> WORK REQUEST
Make an exact copy of the entries, taking out every picture.
***** DATA PROVIDED
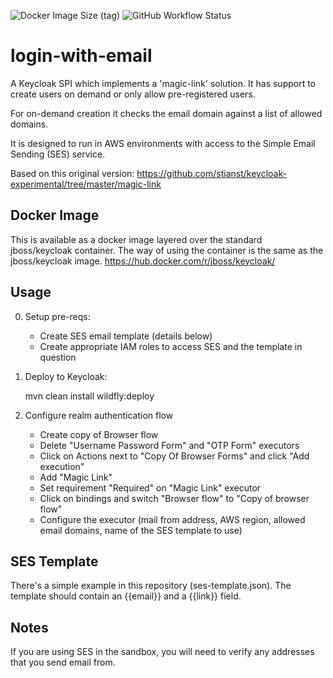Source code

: ![Docker Image Size (tag)](https://img.shields.io/docker/image-size/richardjkendall/keycloak-magic/latest)
![GitHub Workflow Status](https://img.shields.io/github/workflow/status/richardjkendall/login-with-email/Build%20war%20and%20package%20with%20keycloak%20in%20docker%20image)

# login-with-email

A Keycloak SPI which implements a 'magic-link' solution.  It has support to create users on demand or only allow pre-registered users.

For on-demand creation it checks the email domain against a list of allowed domains.

It is designed to run in AWS environments with access to the Simple Email Sending (SES) service.

Based on this original version: https://github.com/stianst/keycloak-experimental/tree/master/magic-link

## Docker Image

This is available as a docker image layered over the standard jboss/keycloak container.  The way of using the container is the same as the jboss/keycloak image.  https://hub.docker.com/r/jboss/keycloak/

## Usage

0. Setup pre-reqs:

    * Create SES email template (details below)
    * Create appropriate IAM roles to access SES and the template in question

1. Deploy to Keycloak:

    mvn clean install wildfly:deploy

2. Configure realm authentication flow

   * Create copy of Browser flow
   * Delete "Username Password Form" and "OTP Form" executors
   * Click on Actions next to "Copy Of Browser Forms" and click "Add execution"
   * Add "Magic Link"
   * Set requirement "Required" on "Magic Link" executor
   * Click on bindings and switch "Browser flow" to "Copy of browser flow"
   * Configure the executor (mail from address, AWS region, allowed email domains, name of the SES template to use)
   
## SES Template

There's a simple example in this repository (ses-template.json).  The template should contain an {{email}} and a {{link}} field.

## Notes

If you are using SES in the sandbox, you will need to verify any addresses that you send email from.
**********
> SOLUTION FOR THIS EXERCISE
Source code

: ![Docker Image Size (tag)](https://img.shields.io/docker/image-size/richardjkendall/keycloak-magic/latest)
![GitHub Workflow Status](https://img.shields.io/github/workflow/status/richardjkendall/login-with-email/Build%20war%20and%20package%20with%20keycloak%20in%20docker%20image)

# login-with-email

A Keycloak SPI which implements a 'magic-link' solution.  It has support to create users on demand or only allow pre-registered users.

For on-demand creation it checks the email domain against a list of allowed domains.

It is designed to run in AWS environments with access to the Simple Email Sending (SES) service.

Based on this original version: https://github.com/stianst/keycloak-experimental/tree/master/magic-link

## Docker Image

This is available as a docker image layered over the standard jboss/keycloak container.  The way of using the container is the same as the jboss/keycloak image.  https://hub.docker.com/r/jboss/keycloak/

## Usage

0. Setup pre-reqs:

    * Create SES email template (details below)
    * Create appropriate IAM roles to access SES and the template in question

1. Deploy to Keycloak:

    mvn clean install wildfly:deploy

2. Configure realm authentication flow

   * Create copy of Browser flow
   * Delete "Username Password Form" and "OTP Form" executors
   * Click on Actions next to "Copy Of Browser Forms" and click "Add execution"
   * Add "Magic Link"
   * Set requirement "Required" on "Magic Link" executor
   * Click on bindings and switch "Browser flow" to "Copy of browser flow"
   * Configure the executor (mail from address, AWS region, allowed email domains, name of the SES template to use)
   
## SES Template

There's a simple example in this repository (ses-template.json).  The template should contain an {{email}} and a {{link}} field.

## Notes

If you are using SES in the sandbox, you will need to verify any addresses that you send email from.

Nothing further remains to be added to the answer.